::: Records supplied :::

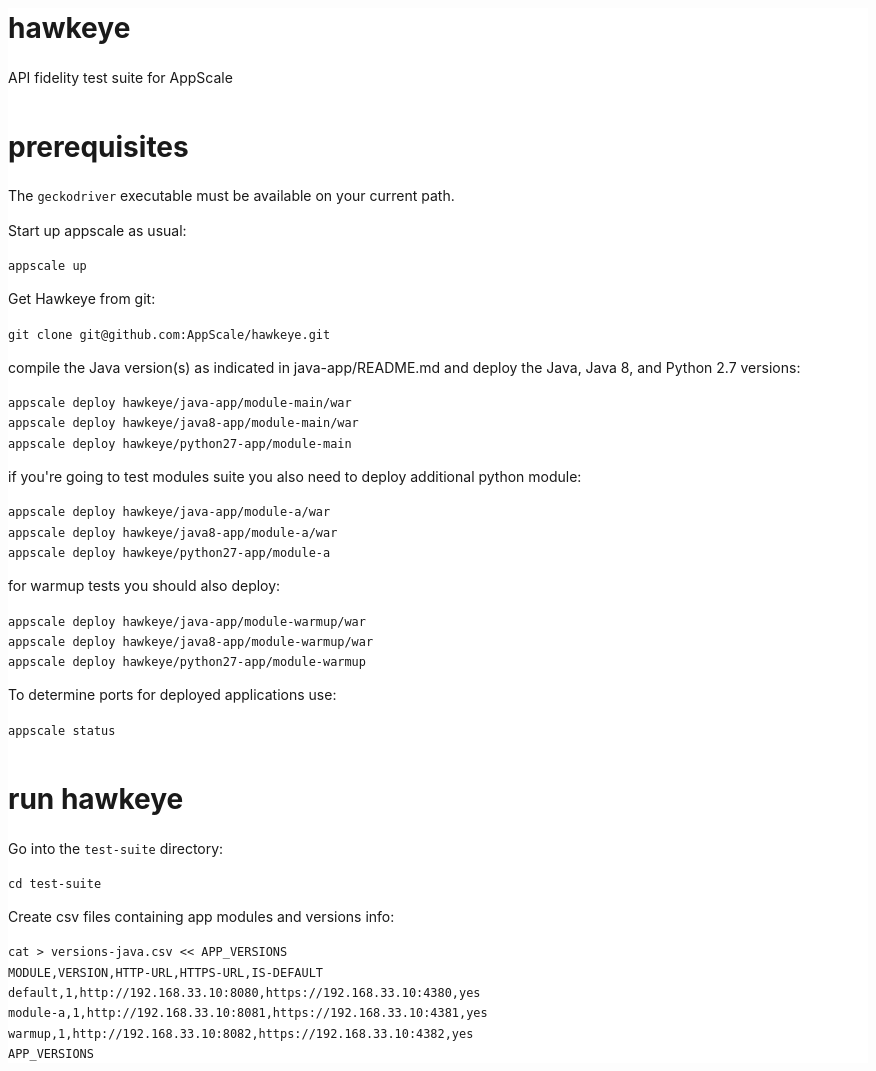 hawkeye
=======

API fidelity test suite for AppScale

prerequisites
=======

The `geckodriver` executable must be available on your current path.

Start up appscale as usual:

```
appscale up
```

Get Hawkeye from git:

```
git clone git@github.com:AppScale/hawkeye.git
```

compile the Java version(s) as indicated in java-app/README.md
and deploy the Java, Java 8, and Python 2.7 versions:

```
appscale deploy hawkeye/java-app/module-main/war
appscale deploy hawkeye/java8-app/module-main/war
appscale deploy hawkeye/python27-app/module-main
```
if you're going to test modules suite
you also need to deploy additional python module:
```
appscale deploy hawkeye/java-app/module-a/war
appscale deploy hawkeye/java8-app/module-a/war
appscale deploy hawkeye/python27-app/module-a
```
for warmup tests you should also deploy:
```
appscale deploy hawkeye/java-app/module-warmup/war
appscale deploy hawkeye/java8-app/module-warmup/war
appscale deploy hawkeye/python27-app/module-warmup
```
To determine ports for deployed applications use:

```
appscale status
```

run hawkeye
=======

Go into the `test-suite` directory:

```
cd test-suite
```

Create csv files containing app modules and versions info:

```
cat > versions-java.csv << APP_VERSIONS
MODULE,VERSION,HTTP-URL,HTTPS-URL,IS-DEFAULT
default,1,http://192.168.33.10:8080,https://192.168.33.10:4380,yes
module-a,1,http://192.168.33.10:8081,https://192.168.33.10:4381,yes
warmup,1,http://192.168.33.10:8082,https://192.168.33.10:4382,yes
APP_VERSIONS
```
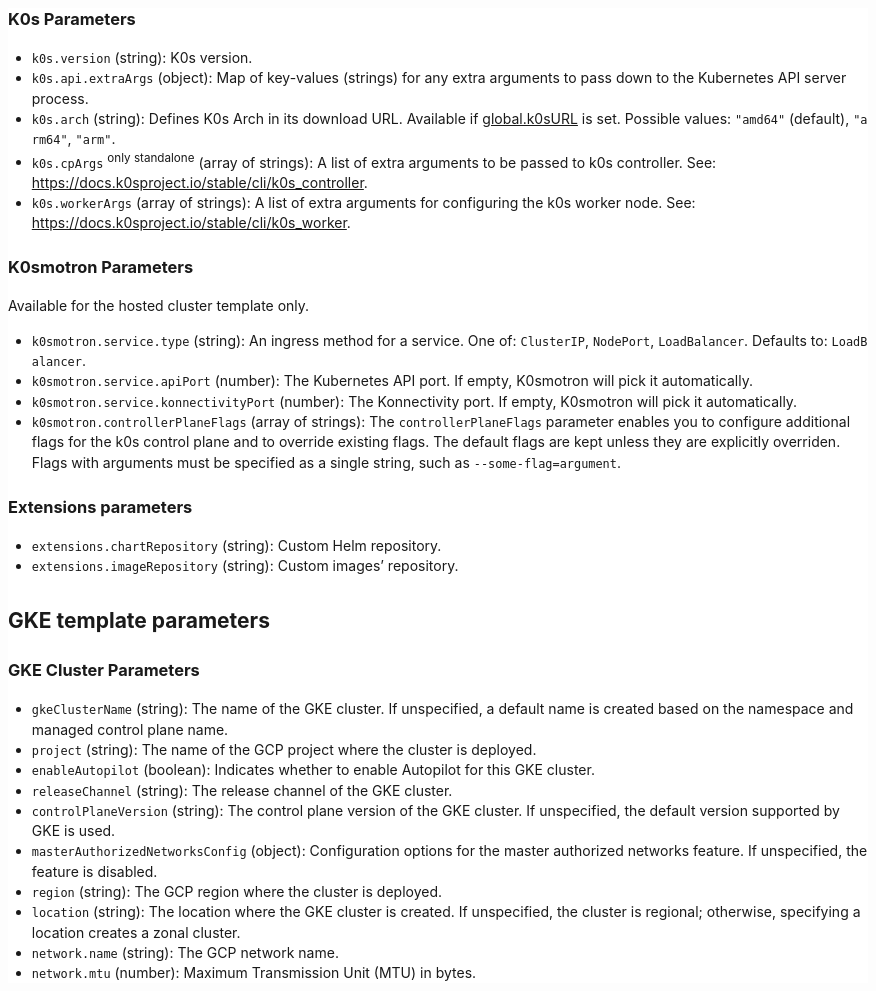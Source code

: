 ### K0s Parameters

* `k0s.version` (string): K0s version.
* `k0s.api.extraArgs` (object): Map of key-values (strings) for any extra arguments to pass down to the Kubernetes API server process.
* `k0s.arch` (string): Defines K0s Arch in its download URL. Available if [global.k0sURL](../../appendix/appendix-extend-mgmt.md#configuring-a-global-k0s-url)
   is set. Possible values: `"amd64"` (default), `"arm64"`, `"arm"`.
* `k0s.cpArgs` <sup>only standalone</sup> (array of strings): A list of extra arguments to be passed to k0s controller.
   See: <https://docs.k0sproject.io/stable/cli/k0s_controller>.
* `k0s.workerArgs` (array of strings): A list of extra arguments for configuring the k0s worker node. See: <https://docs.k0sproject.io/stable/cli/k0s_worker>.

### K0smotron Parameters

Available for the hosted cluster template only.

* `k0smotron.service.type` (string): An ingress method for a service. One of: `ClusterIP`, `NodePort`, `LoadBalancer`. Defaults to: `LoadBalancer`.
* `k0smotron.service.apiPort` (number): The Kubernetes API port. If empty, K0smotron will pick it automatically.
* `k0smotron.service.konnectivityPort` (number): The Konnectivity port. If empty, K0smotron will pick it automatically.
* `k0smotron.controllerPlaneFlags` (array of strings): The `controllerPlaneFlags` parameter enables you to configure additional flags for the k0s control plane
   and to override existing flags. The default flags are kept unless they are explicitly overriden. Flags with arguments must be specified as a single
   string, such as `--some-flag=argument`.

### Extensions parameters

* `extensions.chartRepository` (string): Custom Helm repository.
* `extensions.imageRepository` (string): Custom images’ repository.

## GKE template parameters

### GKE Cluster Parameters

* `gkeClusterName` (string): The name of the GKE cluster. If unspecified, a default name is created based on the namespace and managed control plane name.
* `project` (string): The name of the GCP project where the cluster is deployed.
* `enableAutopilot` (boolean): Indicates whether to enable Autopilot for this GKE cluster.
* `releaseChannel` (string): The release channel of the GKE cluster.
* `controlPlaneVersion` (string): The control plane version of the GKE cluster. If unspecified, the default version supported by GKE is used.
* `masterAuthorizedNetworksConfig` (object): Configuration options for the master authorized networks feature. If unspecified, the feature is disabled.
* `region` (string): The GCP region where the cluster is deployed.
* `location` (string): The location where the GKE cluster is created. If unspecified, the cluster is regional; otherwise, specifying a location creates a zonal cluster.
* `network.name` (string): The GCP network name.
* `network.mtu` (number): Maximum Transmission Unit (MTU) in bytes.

:::
::: Records supplied :::

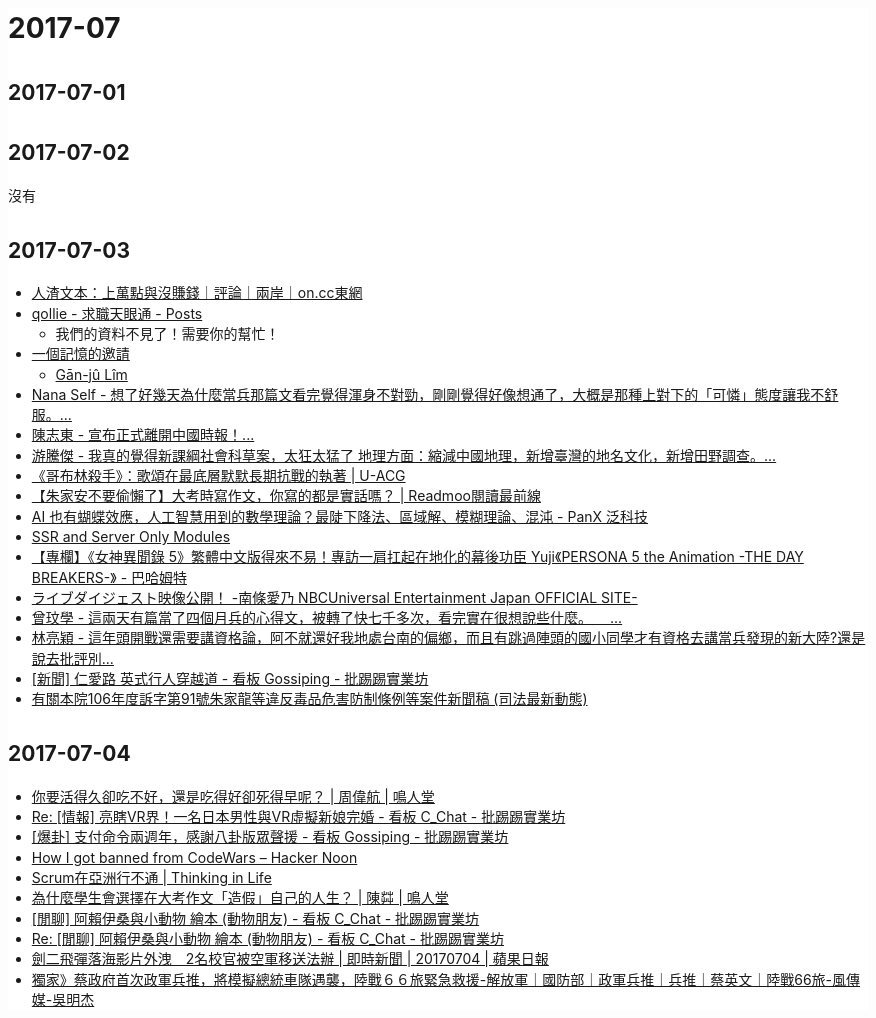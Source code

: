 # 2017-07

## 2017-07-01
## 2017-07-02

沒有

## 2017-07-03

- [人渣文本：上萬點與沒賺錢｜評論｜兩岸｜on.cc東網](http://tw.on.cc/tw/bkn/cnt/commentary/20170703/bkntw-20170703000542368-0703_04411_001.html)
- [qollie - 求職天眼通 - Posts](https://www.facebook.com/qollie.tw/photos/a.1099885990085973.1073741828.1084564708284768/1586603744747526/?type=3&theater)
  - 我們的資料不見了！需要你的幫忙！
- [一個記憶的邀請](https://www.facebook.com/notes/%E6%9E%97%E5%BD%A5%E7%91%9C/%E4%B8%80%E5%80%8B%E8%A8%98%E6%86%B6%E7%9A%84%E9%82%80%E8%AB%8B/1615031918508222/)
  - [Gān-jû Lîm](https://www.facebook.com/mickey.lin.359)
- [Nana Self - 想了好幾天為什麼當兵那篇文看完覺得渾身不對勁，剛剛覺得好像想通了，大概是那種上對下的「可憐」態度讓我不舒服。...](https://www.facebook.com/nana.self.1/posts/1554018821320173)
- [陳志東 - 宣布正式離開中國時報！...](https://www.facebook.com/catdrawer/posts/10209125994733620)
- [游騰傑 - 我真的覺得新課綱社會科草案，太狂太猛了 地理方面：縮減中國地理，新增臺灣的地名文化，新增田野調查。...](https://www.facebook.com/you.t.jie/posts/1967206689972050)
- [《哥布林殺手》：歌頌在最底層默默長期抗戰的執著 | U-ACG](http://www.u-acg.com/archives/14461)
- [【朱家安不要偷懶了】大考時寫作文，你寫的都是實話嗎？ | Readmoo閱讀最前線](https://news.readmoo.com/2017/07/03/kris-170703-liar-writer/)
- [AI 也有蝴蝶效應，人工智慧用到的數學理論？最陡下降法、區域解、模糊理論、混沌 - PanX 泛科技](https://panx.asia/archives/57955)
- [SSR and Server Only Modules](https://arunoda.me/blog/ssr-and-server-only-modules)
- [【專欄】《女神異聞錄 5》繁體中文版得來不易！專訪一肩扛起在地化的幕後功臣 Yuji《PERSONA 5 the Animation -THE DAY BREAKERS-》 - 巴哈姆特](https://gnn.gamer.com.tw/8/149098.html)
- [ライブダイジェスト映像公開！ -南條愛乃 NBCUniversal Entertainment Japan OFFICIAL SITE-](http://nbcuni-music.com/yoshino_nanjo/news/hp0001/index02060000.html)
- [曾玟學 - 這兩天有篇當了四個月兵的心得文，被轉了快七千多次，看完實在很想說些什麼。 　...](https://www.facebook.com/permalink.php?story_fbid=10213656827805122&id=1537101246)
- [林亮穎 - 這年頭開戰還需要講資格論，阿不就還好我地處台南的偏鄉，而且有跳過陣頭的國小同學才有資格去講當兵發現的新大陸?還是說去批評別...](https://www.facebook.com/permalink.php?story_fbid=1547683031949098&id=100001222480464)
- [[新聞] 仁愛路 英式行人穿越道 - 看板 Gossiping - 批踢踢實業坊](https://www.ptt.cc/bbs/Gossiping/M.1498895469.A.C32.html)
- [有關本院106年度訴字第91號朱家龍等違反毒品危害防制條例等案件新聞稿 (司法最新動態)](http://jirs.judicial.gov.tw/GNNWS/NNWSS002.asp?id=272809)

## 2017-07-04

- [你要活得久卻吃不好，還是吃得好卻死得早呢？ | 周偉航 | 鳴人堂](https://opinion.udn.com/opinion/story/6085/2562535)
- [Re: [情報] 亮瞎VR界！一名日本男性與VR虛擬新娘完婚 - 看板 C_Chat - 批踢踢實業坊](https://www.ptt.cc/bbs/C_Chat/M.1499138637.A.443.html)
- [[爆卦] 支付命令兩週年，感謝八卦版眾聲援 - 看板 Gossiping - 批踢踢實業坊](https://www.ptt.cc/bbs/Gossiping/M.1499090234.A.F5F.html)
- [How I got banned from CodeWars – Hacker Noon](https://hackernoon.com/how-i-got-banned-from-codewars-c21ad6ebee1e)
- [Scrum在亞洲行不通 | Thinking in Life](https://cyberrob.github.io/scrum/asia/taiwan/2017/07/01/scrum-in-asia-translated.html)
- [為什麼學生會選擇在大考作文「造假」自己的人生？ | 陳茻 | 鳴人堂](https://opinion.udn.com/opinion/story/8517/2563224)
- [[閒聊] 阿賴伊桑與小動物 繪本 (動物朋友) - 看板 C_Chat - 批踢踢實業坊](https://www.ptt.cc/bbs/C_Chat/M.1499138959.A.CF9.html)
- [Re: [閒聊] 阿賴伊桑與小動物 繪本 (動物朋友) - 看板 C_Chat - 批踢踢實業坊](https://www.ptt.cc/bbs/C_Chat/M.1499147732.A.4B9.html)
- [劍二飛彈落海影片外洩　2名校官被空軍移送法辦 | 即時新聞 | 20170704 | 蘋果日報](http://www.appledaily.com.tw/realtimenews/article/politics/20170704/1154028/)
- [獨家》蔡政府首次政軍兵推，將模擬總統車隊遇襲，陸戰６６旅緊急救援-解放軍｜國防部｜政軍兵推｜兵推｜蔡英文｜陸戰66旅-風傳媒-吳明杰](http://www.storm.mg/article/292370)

:::

## Task requirements
For the listing above, how many lines contain the word "repository"? Respond with nothing but the number.

## Task result
2